Stored data entries

--

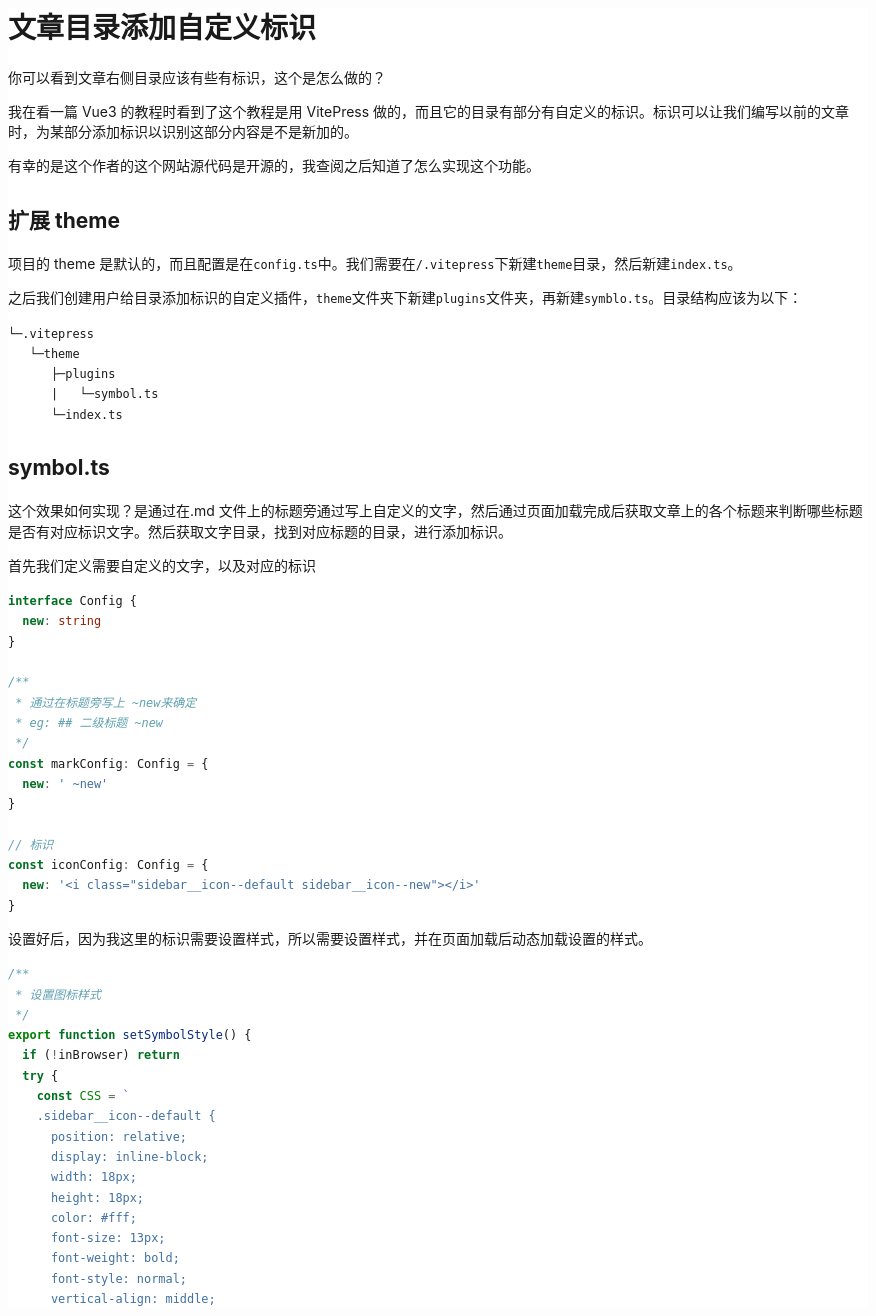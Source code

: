# 文章目录添加自定义标识

你可以看到文章右侧目录应该有些有标识，这个是怎么做的？

我在看一篇 Vue3 的教程时看到了这个教程是用 VitePress 做的，而且它的目录有部分有自定义的标识。标识可以让我们编写以前的文章时，为某部分添加标识以识别这部分内容是不是新加的。

有幸的是这个作者的这个网站源代码是开源的，我查阅之后知道了怎么实现这个功能。

## 扩展 theme

项目的 theme 是默认的，而且配置是在`config.ts`中。我们需要在`/.vitepress`下新建`theme`目录，然后新建`index.ts`。

之后我们创建用户给目录添加标识的自定义插件，`theme`文件夹下新建`plugins`文件夹，再新建`symblo.ts`。目录结构应该为以下：

```
└─.vitepress
   └─theme
      ├─plugins
      |   └─symbol.ts
      └─index.ts
```

## symbol.ts

这个效果如何实现？是通过在.md 文件上的标题旁通过写上自定义的文字，然后通过页面加载完成后获取文章上的各个标题来判断哪些标题是否有对应标识文字。然后获取文字目录，找到对应标题的目录，进行添加标识。

首先我们定义需要自定义的文字，以及对应的标识

```ts
interface Config {
  new: string
}

/**
 * 通过在标题旁写上 ~new来确定
 * eg: ## 二级标题 ~new
 */
const markConfig: Config = {
  new: ' ~new'
}

// 标识
const iconConfig: Config = {
  new: '<i class="sidebar__icon--default sidebar__icon--new"></i>'
}
```

设置好后，因为我这里的标识需要设置样式，所以需要设置样式，并在页面加载后动态加载设置的样式。

```ts
/**
 * 设置图标样式
 */
export function setSymbolStyle() {
  if (!inBrowser) return
  try {
    const CSS = `
    .sidebar__icon--default {
      position: relative;
      display: inline-block;
      width: 18px;
      height: 18px;
      color: #fff;
      font-size: 13px;
      font-weight: bold;
      font-style: normal;
      vertical-align: middle;
```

--

** YOUR OBJECTIVE **
Return each record as written, minus its images.

** ANSWER FOR THE TASK **
Source code

:# 文章目录添加自定义标识

你可以看到文章右侧目录应该有些有标识，这个是怎么做的？

我在看一篇 Vue3 的教程时看到了这个教程是用 VitePress 做的，而且它的目录有部分有自定义的标识。标识可以让我们编写以前的文章时，为某部分添加标识以识别这部分内容是不是新加的。

有幸的是这个作者的这个网站源代码是开源的，我查阅之后知道了怎么实现这个功能。

## 扩展 theme

项目的 theme 是默认的，而且配置是在`config.ts`中。我们需要在`/.vitepress`下新建`theme`目录，然后新建`index.ts`。

之后我们创建用户给目录添加标识的自定义插件，`theme`文件夹下新建`plugins`文件夹，再新建`symblo.ts`。目录结构应该为以下：

```
└─.vitepress
   └─theme
      ├─plugins
      |   └─symbol.ts
      └─index.ts
```

## symbol.ts

这个效果如何实现？是通过在.md 文件上的标题旁通过写上自定义的文字，然后通过页面加载完成后获取文章上的各个标题来判断哪些标题是否有对应标识文字。然后获取文字目录，找到对应标题的目录，进行添加标识。

首先我们定义需要自定义的文字，以及对应的标识

```ts
interface Config {
  new: string
}

/**
 * 通过在标题旁写上 ~new来确定
 * eg: ## 二级标题 ~new
 */
const markConfig: Config = {
  new: ' ~new'
}

// 标识
const iconConfig: Config = {
  new: '<i class="sidebar__icon--default sidebar__icon--new"></i>'
}
```

设置好后，因为我这里的标识需要设置样式，所以需要设置样式，并在页面加载后动态加载设置的样式。

```ts
/**
 * 设置图标样式
 */
export function setSymbolStyle() {
  if (!inBrowser) return
  try {
    const CSS = `
    .sidebar__icon--default {
      position: relative;
      display: inline-block;
      width: 18px;
      height: 18px;
      color: #fff;
      font-size: 13px;
      font-weight: bold;
      font-style: normal;
      vertical-align: middle;
```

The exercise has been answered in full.